_Task details_
Print all records exactly, pictures left out.

[Stored data]
● ● ● ● ●

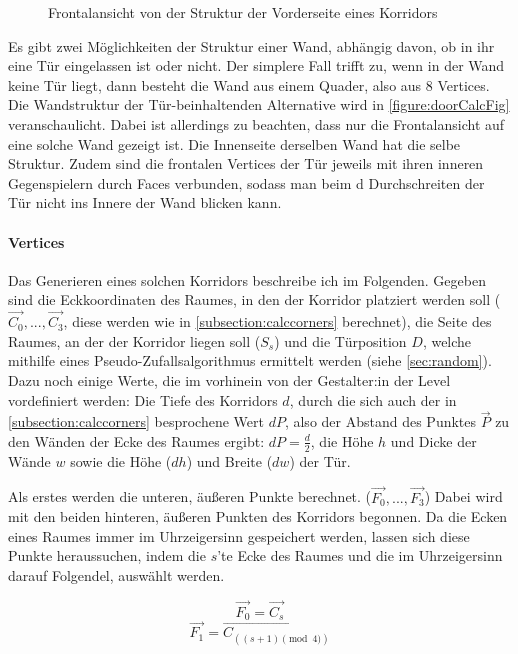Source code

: \begin{figure}[H]
    \centering
    
    \caption{Frontalansicht von der Struktur der Vorderseite eines Korridors}
    \label{figure:doorCalcFig}
\end{figure}


Es gibt zwei Möglichkeiten der Struktur einer Wand, abhängig davon, ob in ihr eine Tür eingelassen ist oder nicht. Der simplere Fall trifft zu, wenn in der Wand keine Tür liegt, dann besteht die Wand aus einem Quader, also aus 8 Vertices.
Die Wandstruktur der Tür-beinhaltenden Alternative wird in \autoref{figure:doorCalcFig}
veranschaulicht. Dabei ist allerdings zu beachten, dass nur die Frontalansicht auf eine solche Wand gezeigt ist. Die Innenseite derselben Wand hat die selbe Struktur. Zudem sind die frontalen Vertices der Tür jeweils mit ihren inneren Gegenspielern durch Faces verbunden, sodass man beim d
Durchschreiten der Tür nicht ins Innere der Wand blicken kann.

\paragraph*{Vertices}

Das Generieren eines solchen Korridors beschreibe ich im Folgenden. Gegeben sind die Eckkoordinaten des Raumes, in den der Korridor platziert werden soll ($\vec{C_0}, ..., \vec{C_3}$, diese werden wie in \autoref{subsection:calccorners} berechnet), die Seite des Raumes, an der der Korridor liegen soll ($S_s$) und die Türposition $D$, welche mithilfe eines Pseudo-Zufallsalgorithmus ermittelt werden (siehe \autoref{sec:random}). Dazu noch einige Werte, die im vorhinein von der Gestalter:in der Level vordefiniert werden: Die Tiefe des Korridors $d$, durch die sich auch der in \autoref{subsection:calccorners} besprochene Wert $dP$, also der Abstand des Punktes $\vec{P}$ zu den Wänden der Ecke des Raumes ergibt: $dP = \frac{d}{2}$, die Höhe $h$ und Dicke der Wände $w$ sowie die Höhe ($dh$) und Breite ($dw$) der Tür.

Als erstes werden die unteren, äußeren Punkte berechnet. ($\vec{F_0}, ..., \vec{F_3}$)
Dabei wird mit den beiden hinteren, äußeren Punkten des Korridors begonnen. Da die Ecken eines Raumes immer im Uhrzeigersinn gespeichert werden, lassen sich diese Punkte heraussuchen, indem die $s$'te Ecke des Raumes und die im Uhrzeigersinn darauf Folgendel, auswählt werden.

$$ \vec{F_0} = \vec{C_s} $$
$$ \vec{F_1} = \vec{C_{((s+1)\pmod 4)}} $$


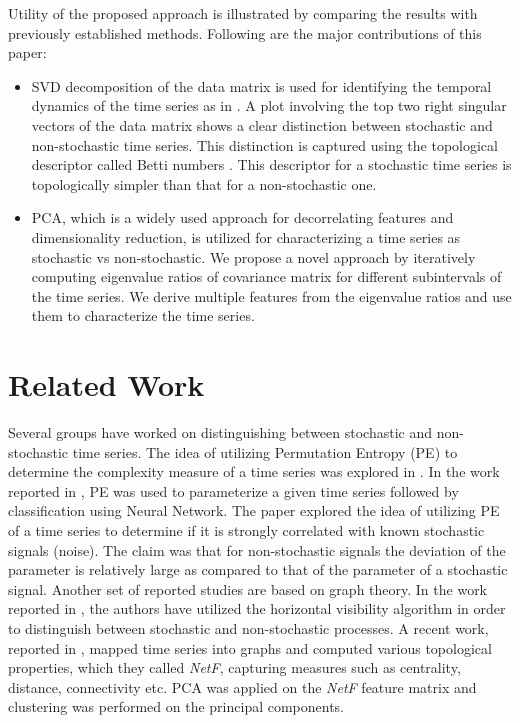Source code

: \documentclass[journal]{IEEEtran}
\begin{document}
Utility of the proposed approach is illustrated by comparing the results with previously established methods. Following are the major contributions of this paper:
\begin{itemize}
\item SVD decomposition of the data matrix is used for identifying the temporal dynamics of the time series as in \cite{misra2006}. A plot involving the top two right singular vectors of the data matrix shows a clear distinction between stochastic and non-stochastic time series. This distinction is captured using the topological descriptor called Betti numbers \cite{jmlr}. This descriptor for a stochastic time series is topologically simpler than that for a non-stochastic one.

\item PCA, which is a widely used approach for decorrelating features and dimensionality reduction, is utilized for characterizing a time series as stochastic vs non-stochastic. We propose a novel approach by iteratively computing eigenvalue ratios  of covariance matrix for different subintervals of the time series. We  derive multiple features from the eigenvalue ratios and use them to characterize the time series.
\end{itemize}


\section{Related Work}
Several groups have worked on distinguishing between stochastic and non-stochastic time series. The idea of utilizing Permutation Entropy (PE) to determine the complexity measure of a time series was explored in \cite{Bandt2002}. In the work reported in \cite{Boaretto2021}, PE was used to parameterize a given time series  followed by classification using  Neural Network. The paper explored the idea of utilizing PE of a time series to determine if it is strongly correlated with known stochastic signals (noise).   The claim was that for non-stochastic signals the deviation of the parameter is relatively large as compared to that of the parameter of a stochastic signal. Another set of reported studies are based on  graph theory. In the work reported in \cite{lacasa2010}, the authors have utilized the horizontal visibility algorithm in order to distinguish between stochastic and non-stochastic processes. A recent work, reported in \cite{Silva2022}, mapped time series into  graphs and computed various topological properties, which they called \textit{NetF}, capturing  measures such as centrality, distance, connectivity etc. PCA was applied on the \textit{NetF} feature matrix and clustering was performed on the principal components.
\end{document}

● ● ● ● ●

_Answer space_
Source code

: \begin{figure}[H]
    \centering
    
    \caption{Frontalansicht von der Struktur der Vorderseite eines Korridors}
    \label{figure:doorCalcFig}
\end{figure}


Es gibt zwei Möglichkeiten der Struktur einer Wand, abhängig davon, ob in ihr eine Tür eingelassen ist oder nicht. Der simplere Fall trifft zu, wenn in der Wand keine Tür liegt, dann besteht die Wand aus einem Quader, also aus 8 Vertices.
Die Wandstruktur der Tür-beinhaltenden Alternative wird in \autoref{figure:doorCalcFig}
veranschaulicht. Dabei ist allerdings zu beachten, dass nur die Frontalansicht auf eine solche Wand gezeigt ist. Die Innenseite derselben Wand hat die selbe Struktur. Zudem sind die frontalen Vertices der Tür jeweils mit ihren inneren Gegenspielern durch Faces verbunden, sodass man beim d
Durchschreiten der Tür nicht ins Innere der Wand blicken kann.

\paragraph*{Vertices}

Das Generieren eines solchen Korridors beschreibe ich im Folgenden. Gegeben sind die Eckkoordinaten des Raumes, in den der Korridor platziert werden soll ($\vec{C_0}, ..., \vec{C_3}$, diese werden wie in \autoref{subsection:calccorners} berechnet), die Seite des Raumes, an der der Korridor liegen soll ($S_s$) und die Türposition $D$, welche mithilfe eines Pseudo-Zufallsalgorithmus ermittelt werden (siehe \autoref{sec:random}). Dazu noch einige Werte, die im vorhinein von der Gestalter:in der Level vordefiniert werden: Die Tiefe des Korridors $d$, durch die sich auch der in \autoref{subsection:calccorners} besprochene Wert $dP$, also der Abstand des Punktes $\vec{P}$ zu den Wänden der Ecke des Raumes ergibt: $dP = \frac{d}{2}$, die Höhe $h$ und Dicke der Wände $w$ sowie die Höhe ($dh$) und Breite ($dw$) der Tür.

Als erstes werden die unteren, äußeren Punkte berechnet. ($\vec{F_0}, ..., \vec{F_3}$)
Dabei wird mit den beiden hinteren, äußeren Punkten des Korridors begonnen. Da die Ecken eines Raumes immer im Uhrzeigersinn gespeichert werden, lassen sich diese Punkte heraussuchen, indem die $s$'te Ecke des Raumes und die im Uhrzeigersinn darauf Folgendel, auswählt werden.

$$ \vec{F_0} = \vec{C_s} $$
$$ \vec{F_1} = \vec{C_{((s+1)\pmod 4)}} $$


Source code

: \documentclass[journal]{IEEEtran}
\begin{document}
Utility of the proposed approach is illustrated by comparing the results with previously established methods. Following are the major contributions of this paper:
\begin{itemize}
\item SVD decomposition of the data matrix is used for identifying the temporal dynamics of the time series as in \cite{misra2006}. A plot involving the top two right singular vectors of the data matrix shows a clear distinction between stochastic and non-stochastic time series. This distinction is captured using the topological descriptor called Betti numbers \cite{jmlr}. This descriptor for a stochastic time series is topologically simpler than that for a non-stochastic one.

\item PCA, which is a widely used approach for decorrelating features and dimensionality reduction, is utilized for characterizing a time series as stochastic vs non-stochastic. We propose a novel approach by iteratively computing eigenvalue ratios  of covariance matrix for different subintervals of the time series. We  derive multiple features from the eigenvalue ratios and use them to characterize the time series.
\end{itemize}


\section{Related Work}
Several groups have worked on distinguishing between stochastic and non-stochastic time series. The idea of utilizing Permutation Entropy (PE) to determine the complexity measure of a time series was explored in \cite{Bandt2002}. In the work reported in \cite{Boaretto2021}, PE was used to parameterize a given time series  followed by classification using  Neural Network. The paper explored the idea of utilizing PE of a time series to determine if it is strongly correlated with known stochastic signals (noise).   The claim was that for non-stochastic signals the deviation of the parameter is relatively large as compared to that of the parameter of a stochastic signal. Another set of reported studies are based on  graph theory. In the work reported in \cite{lacasa2010}, the authors have utilized the horizontal visibility algorithm in order to distinguish between stochastic and non-stochastic processes. A recent work, reported in \cite{Silva2022}, mapped time series into  graphs and computed various topological properties, which they called \textit{NetF}, capturing  measures such as centrality, distance, connectivity etc. PCA was applied on the \textit{NetF} feature matrix and clustering was performed on the principal components.
\end{document}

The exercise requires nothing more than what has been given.